::: Dataset records

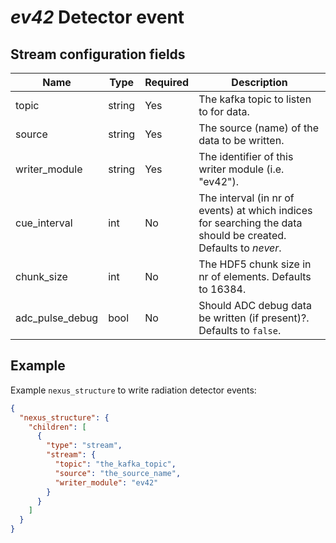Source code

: # *ev42* Detector event

## Stream configuration fields

|Name|Type|Required|Description|
---|---|---|---|
topic|string|Yes|The kafka topic to listen to for data.|
source|string|Yes|The source (name) of the data to be written.|
writer_module|string|Yes|The identifier of this writer module (i.e. "ev42").|
cue_interval|int|No|The interval (in nr of events) at which indices for searching the data should be created. Defaults to _never_.|
chunk_size|int|No|The HDF5 chunk size in nr of elements. Defaults to 16384.|
adc_pulse_debug|bool|No|Should ADC debug data be written (if present)?. Defaults to `false`.|


## Example

Example `nexus_structure` to write radiation detector events:

```json
{
  "nexus_structure": {
    "children": [
      {
        "type": "stream",
        "stream": {
          "topic": "the_kafka_topic",
          "source": "the_source_name",
          "writer_module": "ev42"
        }
      }
    ]
  }
}
```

::::::

# How to complete this task
I'd like the entries above repeated exactly, but without any of their pictures.

# Finished task
Source code

: # *ev42* Detector event

## Stream configuration fields

|Name|Type|Required|Description|
---|---|---|---|
topic|string|Yes|The kafka topic to listen to for data.|
source|string|Yes|The source (name) of the data to be written.|
writer_module|string|Yes|The identifier of this writer module (i.e. "ev42").|
cue_interval|int|No|The interval (in nr of events) at which indices for searching the data should be created. Defaults to _never_.|
chunk_size|int|No|The HDF5 chunk size in nr of elements. Defaults to 16384.|
adc_pulse_debug|bool|No|Should ADC debug data be written (if present)?. Defaults to `false`.|


## Example

Example `nexus_structure` to write radiation detector events:

```json
{
  "nexus_structure": {
    "children": [
      {
        "type": "stream",
        "stream": {
          "topic": "the_kafka_topic",
          "source": "the_source_name",
          "writer_module": "ev42"
        }
      }
    ]
  }
}
```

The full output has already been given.